Dementia is not a natural part of ageing. It is caused when a

disease damages nerve cells in the brain. Nerve cells carry

messages between different parts of the brain, and to other

parts of the body. As more nerve cells are damaged, the brain

becomes less able to work properly.

Dementia can be caused by many different diseases. These

diseases affect the brain in different ways, resulting in different

types of dementia. The most common type is Alzheimer’s

disease. The next most common is vascular dementia.

A person’s symptoms depend on the disease that is causing

the dementia and which parts of their brain are affected.

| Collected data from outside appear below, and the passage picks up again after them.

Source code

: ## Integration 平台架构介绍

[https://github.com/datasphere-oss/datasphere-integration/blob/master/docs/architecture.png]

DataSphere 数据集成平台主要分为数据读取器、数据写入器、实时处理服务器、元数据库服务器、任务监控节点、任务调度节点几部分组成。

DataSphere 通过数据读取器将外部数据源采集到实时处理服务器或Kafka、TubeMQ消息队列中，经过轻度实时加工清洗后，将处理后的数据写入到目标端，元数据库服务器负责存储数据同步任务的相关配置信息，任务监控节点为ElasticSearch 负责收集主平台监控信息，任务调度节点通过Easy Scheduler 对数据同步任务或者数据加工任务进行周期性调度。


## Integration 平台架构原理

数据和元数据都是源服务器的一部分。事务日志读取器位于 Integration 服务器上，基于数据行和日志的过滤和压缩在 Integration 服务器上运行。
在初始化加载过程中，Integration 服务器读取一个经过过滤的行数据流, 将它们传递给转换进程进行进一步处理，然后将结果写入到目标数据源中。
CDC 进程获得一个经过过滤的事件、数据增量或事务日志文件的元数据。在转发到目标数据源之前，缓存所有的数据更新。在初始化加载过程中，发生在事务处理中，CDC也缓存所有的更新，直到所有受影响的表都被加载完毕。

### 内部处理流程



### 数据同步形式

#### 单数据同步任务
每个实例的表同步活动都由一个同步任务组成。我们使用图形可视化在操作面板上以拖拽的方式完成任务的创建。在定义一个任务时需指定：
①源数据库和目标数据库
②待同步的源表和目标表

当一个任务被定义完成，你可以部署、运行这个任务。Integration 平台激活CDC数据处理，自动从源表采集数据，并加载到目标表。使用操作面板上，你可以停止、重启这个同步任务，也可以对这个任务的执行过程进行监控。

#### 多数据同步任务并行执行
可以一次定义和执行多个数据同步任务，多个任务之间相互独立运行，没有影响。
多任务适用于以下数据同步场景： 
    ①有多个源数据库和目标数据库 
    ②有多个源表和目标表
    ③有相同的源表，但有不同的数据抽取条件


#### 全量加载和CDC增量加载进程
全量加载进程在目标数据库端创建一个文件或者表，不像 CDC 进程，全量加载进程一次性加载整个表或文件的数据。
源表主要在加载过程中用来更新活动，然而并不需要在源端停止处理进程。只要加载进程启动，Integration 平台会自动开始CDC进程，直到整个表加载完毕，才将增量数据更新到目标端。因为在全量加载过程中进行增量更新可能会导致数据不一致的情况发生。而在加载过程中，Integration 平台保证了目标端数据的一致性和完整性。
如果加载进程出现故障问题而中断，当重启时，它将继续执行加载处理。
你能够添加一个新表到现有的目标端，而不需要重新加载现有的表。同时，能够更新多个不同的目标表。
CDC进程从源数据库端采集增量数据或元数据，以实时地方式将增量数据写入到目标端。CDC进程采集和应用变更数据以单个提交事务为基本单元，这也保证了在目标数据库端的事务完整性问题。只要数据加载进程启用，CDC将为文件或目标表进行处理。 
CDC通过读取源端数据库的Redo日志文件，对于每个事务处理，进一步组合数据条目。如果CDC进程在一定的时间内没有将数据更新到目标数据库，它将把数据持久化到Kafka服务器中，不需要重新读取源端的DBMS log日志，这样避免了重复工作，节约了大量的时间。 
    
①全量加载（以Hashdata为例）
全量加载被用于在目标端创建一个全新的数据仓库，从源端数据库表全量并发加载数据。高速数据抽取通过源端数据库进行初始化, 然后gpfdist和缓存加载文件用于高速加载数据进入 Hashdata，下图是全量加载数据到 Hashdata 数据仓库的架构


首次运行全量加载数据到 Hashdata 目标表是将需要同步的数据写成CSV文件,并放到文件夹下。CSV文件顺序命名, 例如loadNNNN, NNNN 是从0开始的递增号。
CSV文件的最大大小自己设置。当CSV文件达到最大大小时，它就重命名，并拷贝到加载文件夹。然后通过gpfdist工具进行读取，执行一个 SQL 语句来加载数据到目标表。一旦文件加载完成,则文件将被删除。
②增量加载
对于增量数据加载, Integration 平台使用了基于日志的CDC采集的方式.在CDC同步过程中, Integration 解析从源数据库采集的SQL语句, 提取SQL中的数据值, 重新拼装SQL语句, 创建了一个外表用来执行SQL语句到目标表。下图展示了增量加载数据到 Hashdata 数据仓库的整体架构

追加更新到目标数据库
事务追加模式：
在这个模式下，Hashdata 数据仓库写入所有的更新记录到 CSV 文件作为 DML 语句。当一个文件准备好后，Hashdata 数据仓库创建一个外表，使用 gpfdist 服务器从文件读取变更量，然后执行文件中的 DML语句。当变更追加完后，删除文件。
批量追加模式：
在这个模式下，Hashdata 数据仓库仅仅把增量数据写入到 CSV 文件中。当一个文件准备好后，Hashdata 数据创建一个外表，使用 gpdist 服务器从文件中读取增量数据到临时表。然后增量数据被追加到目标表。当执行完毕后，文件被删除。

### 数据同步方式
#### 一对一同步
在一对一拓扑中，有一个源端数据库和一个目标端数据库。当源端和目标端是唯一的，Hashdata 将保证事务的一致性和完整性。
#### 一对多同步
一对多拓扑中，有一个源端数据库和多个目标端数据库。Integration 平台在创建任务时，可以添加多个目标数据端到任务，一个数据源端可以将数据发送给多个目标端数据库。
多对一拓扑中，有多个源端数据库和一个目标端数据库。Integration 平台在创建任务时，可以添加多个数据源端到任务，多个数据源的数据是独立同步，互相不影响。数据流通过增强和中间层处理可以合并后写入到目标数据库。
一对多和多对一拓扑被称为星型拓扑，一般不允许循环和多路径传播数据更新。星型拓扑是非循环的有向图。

Each person experiences dementia in their own way. Different

types of dementia affect people differently, especially in the

early stages.

However, there are some common

symptoms of dementia.

These include:

Memory loss – for example, problems recalling things that

happened recently.

Difficulty concentrating, planning or organising – for

example, struggling to make decisions, solve problems or

follow a series of steps (such as cooking a meal).

Problems with language and communication – for

example, difficulties following a conversation or finding the

right word for something.

Misunderstanding what is being seen – for example,

problems judging distances (such as on stairs) or perceiving

the edges of objects, or misinterpreting patterns or reflections.

Being confused about time or place – for example, losing

track of the time or date, or becoming confused about where

they are.

Mood changes or difficulty controlling emotions –

for example, becoming unusually anxious, irritable, sad

or frightened, losing interest in things, or experiencing

personality changes.

With some types of dementia, the person may have difficulty

knowing what is real and what isn’t. They may see or hear

things that are not really there (hallucinations) or strongly

believe things that are not true (delusions).

Progression and the later

stages of dementia

Dementia is progressive, which means symptoms may be

relatively mild at first, but they get worse over time.

How quickly this happens varies from person

to person and is normally very difficult to predict.

As dementia progresses, the person may start to behave in ways that seem unusual or out of character.

This might include asking the same question over and over, pacing around, or becoming 

restless or agitated. This can be distressing or challenging for the

person and those close to them.


It also becomes harder for a person to eat, drink and stay active

as dementia progresses. This may lead to muscle weakness and

weight loss, which can make a person more frail.

Many people also have other health conditions that become

more difficult to manage because of their dementia. This means

these conditions get worse quicker.

Changes in sleep patterns are also very common in the later

stages. The person may sleep more and more during the day

and have problems going to sleep at night.